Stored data
______________________________

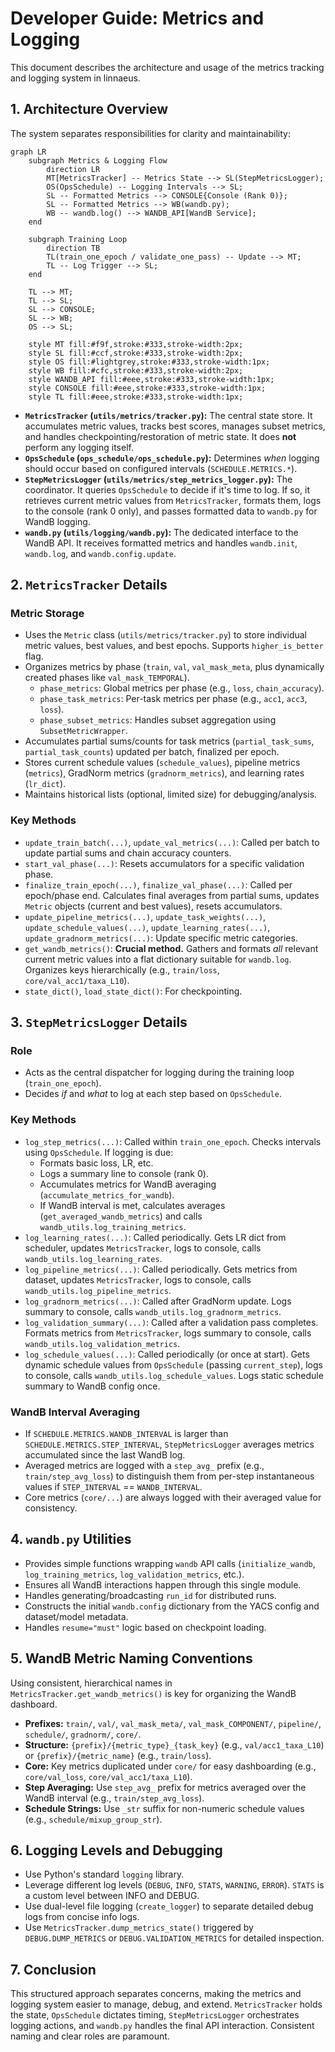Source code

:# Developer Guide: Metrics and Logging

This document describes the architecture and usage of the metrics tracking and logging system in linnaeus.

## 1. Architecture Overview

The system separates responsibilities for clarity and maintainability:

```mermaid
graph LR
    subgraph Metrics & Logging Flow
        direction LR
        MT[MetricsTracker] -- Metrics State --> SL(StepMetricsLogger);
        OS(OpsSchedule) -- Logging Intervals --> SL;
        SL -- Formatted Metrics --> CONSOLE{Console (Rank 0)};
        SL -- Formatted Metrics --> WB(wandb.py);
        WB -- wandb.log() --> WANDB_API[WandB Service];
    end

    subgraph Training Loop
        direction TB
        TL(train_one_epoch / validate_one_pass) -- Update --> MT;
        TL -- Log Trigger --> SL;
    end

    TL --> MT;
    TL --> SL;
    SL --> CONSOLE;
    SL --> WB;
    OS --> SL;

    style MT fill:#f9f,stroke:#333,stroke-width:2px;
    style SL fill:#ccf,stroke:#333,stroke-width:2px;
    style OS fill:#lightgrey,stroke:#333,stroke-width:1px;
    style WB fill:#cfc,stroke:#333,stroke-width:2px;
    style WANDB_API fill:#eee,stroke:#333,stroke-width:1px;
    style CONSOLE fill:#eee,stroke:#333,stroke-width:1px;
    style TL fill:#eee,stroke:#333,stroke-width:1px;
```

-   **`MetricsTracker` (`utils/metrics/tracker.py`):** The central state store. It accumulates metric values, tracks best scores, manages subset metrics, and handles checkpointing/restoration of metric state. It does **not** perform any logging itself.
-   **`OpsSchedule` (`ops_schedule/ops_schedule.py`):** Determines *when* logging should occur based on configured intervals (`SCHEDULE.METRICS.*`).
-   **`StepMetricsLogger` (`utils/metrics/step_metrics_logger.py`):** The coordinator. It queries `OpsSchedule` to decide if it's time to log. If so, it retrieves current metric values from `MetricsTracker`, formats them, logs to the console (rank 0 only), and passes formatted data to `wandb.py` for WandB logging.
-   **`wandb.py` (`utils/logging/wandb.py`):** The dedicated interface to the WandB API. It receives formatted metrics and handles `wandb.init`, `wandb.log`, and `wandb.config.update`.

## 2. `MetricsTracker` Details

### Metric Storage

-   Uses the `Metric` class (`utils/metrics/tracker.py`) to store individual metric values, best values, and best epochs. Supports `higher_is_better` flag.
-   Organizes metrics by phase (`train`, `val`, `val_mask_meta`, plus dynamically created phases like `val_mask_TEMPORAL`).
    -   `phase_metrics`: Global metrics per phase (e.g., `loss`, `chain_accuracy`).
    -   `phase_task_metrics`: Per-task metrics per phase (e.g., `acc1`, `acc3`, `loss`).
    -   `phase_subset_metrics`: Handles subset aggregation using `SubsetMetricWrapper`.
-   Accumulates partial sums/counts for task metrics (`partial_task_sums`, `partial_task_counts`) updated per batch, finalized per epoch.
-   Stores current schedule values (`schedule_values`), pipeline metrics (`metrics`), GradNorm metrics (`gradnorm_metrics`), and learning rates (`lr_dict`).
-   Maintains historical lists (optional, limited size) for debugging/analysis.

### Key Methods

-   `update_train_batch(...)`, `update_val_metrics(...)`: Called per batch to update partial sums and chain accuracy counters.
-   `start_val_phase(...)`: Resets accumulators for a specific validation phase.
-   `finalize_train_epoch(...)`, `finalize_val_phase(...)`: Called per epoch/phase end. Calculates final averages from partial sums, updates `Metric` objects (current and best values), resets accumulators.
-   `update_pipeline_metrics(...)`, `update_task_weights(...)`, `update_schedule_values(...)`, `update_learning_rates(...)`, `update_gradnorm_metrics(...)`: Update specific metric categories.
-   `get_wandb_metrics()`: **Crucial method.** Gathers and formats *all* relevant current metric values into a flat dictionary suitable for `wandb.log`. Organizes keys hierarchically (e.g., `train/loss`, `core/val_acc1/taxa_L10`).
-   `state_dict()`, `load_state_dict()`: For checkpointing.

## 3. `StepMetricsLogger` Details

### Role

-   Acts as the central dispatcher for logging during the training loop (`train_one_epoch`).
-   Decides *if* and *what* to log at each step based on `OpsSchedule`.

### Key Methods

-   `log_step_metrics(...)`: Called within `train_one_epoch`. Checks intervals using `OpsSchedule`. If logging is due:
    *   Formats basic loss, LR, etc.
    *   Logs a summary line to console (rank 0).
    *   Accumulates metrics for WandB averaging (`accumulate_metrics_for_wandb`).
    *   If WandB interval is met, calculates averages (`get_averaged_wandb_metrics`) and calls `wandb_utils.log_training_metrics`.
-   `log_learning_rates(...)`: Called periodically. Gets LR dict from scheduler, updates `MetricsTracker`, logs to console, calls `wandb_utils.log_learning_rates`.
-   `log_pipeline_metrics(...)`: Called periodically. Gets metrics from dataset, updates `MetricsTracker`, logs to console, calls `wandb_utils.log_pipeline_metrics`.
-   `log_gradnorm_metrics(...)`: Called after GradNorm update. Logs summary to console, calls `wandb_utils.log_gradnorm_metrics`.
-   `log_validation_summary(...)`: Called after a validation pass completes. Formats metrics from `MetricsTracker`, logs summary to console, calls `wandb_utils.log_validation_metrics`.
-   `log_schedule_values(...)`: Called periodically (or once at start). Gets dynamic schedule values from `OpsSchedule` (passing `current_step`), logs to console, calls `wandb_utils.log_schedule_values`. Logs static schedule summary to WandB config once.

### WandB Interval Averaging

-   If `SCHEDULE.METRICS.WANDB_INTERVAL` is larger than `SCHEDULE.METRICS.STEP_INTERVAL`, `StepMetricsLogger` averages metrics accumulated since the last WandB log.
-   Averaged metrics are logged with a `step_avg_` prefix (e.g., `train/step_avg_loss`) to distinguish them from per-step instantaneous values if `STEP_INTERVAL` == `WANDB_INTERVAL`.
-   Core metrics (`core/...`) are always logged with their averaged value for consistency.

## 4. `wandb.py` Utilities

-   Provides simple functions wrapping `wandb` API calls (`initialize_wandb`, `log_training_metrics`, `log_validation_metrics`, etc.).
-   Ensures all WandB interactions happen through this single module.
-   Handles generating/broadcasting `run_id` for distributed runs.
-   Constructs the initial `wandb.config` dictionary from the YACS config and dataset/model metadata.
-   Handles `resume="must"` logic based on checkpoint loading.

## 5. WandB Metric Naming Conventions

Using consistent, hierarchical names in `MetricsTracker.get_wandb_metrics()` is key for organizing the WandB dashboard.

-   **Prefixes:** `train/`, `val/`, `val_mask_meta/`, `val_mask_COMPONENT/`, `pipeline/`, `schedule/`, `gradnorm/`, `core/`.
-   **Structure:** `{prefix}/{metric_type}_{task_key}` (e.g., `val/acc1_taxa_L10`) or `{prefix}/{metric_name}` (e.g., `train/loss`).
-   **Core:** Key metrics duplicated under `core/` for easy dashboarding (e.g., `core/val_loss`, `core/val_acc1/taxa_L10`).
-   **Step Averaging:** Use `step_avg_` prefix for metrics averaged over the WandB interval (e.g., `train/step_avg_loss`).
-   **Schedule Strings:** Use `_str` suffix for non-numeric schedule values (e.g., `schedule/mixup_group_str`).

## 6. Logging Levels and Debugging

-   Use Python's standard `logging` library.
-   Leverage different log levels (`DEBUG`, `INFO`, `STATS`, `WARNING`, `ERROR`). `STATS` is a custom level between INFO and DEBUG.
-   Use dual-level file logging (`create_logger`) to separate detailed debug logs from concise info logs.
-   Use `MetricsTracker.dump_metrics_state()` triggered by `DEBUG.DUMP_METRICS` or `DEBUG.VALIDATION_METRICS` for detailed inspection.

## 7. Conclusion

This structured approach separates concerns, making the metrics and logging system easier to manage, debug, and extend. `MetricsTracker` holds the state, `OpsSchedule` dictates timing, `StepMetricsLogger` orchestrates logging actions, and `wandb.py` handles the final API interaction. Consistent naming and clear roles are paramount.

______________________________

§ **The problem**
Among the lines above, show every one that contains the string "accumulators".

§ **Response**
-   `start_val_phase(...)`: Resets accumulators for a specific validation phase.
-   `finalize_train_epoch(...)`, `finalize_val_phase(...)`: Called per epoch/phase end. Calculates final averages from partial sums, updates `Metric` objects (current and best values), resets accumulators.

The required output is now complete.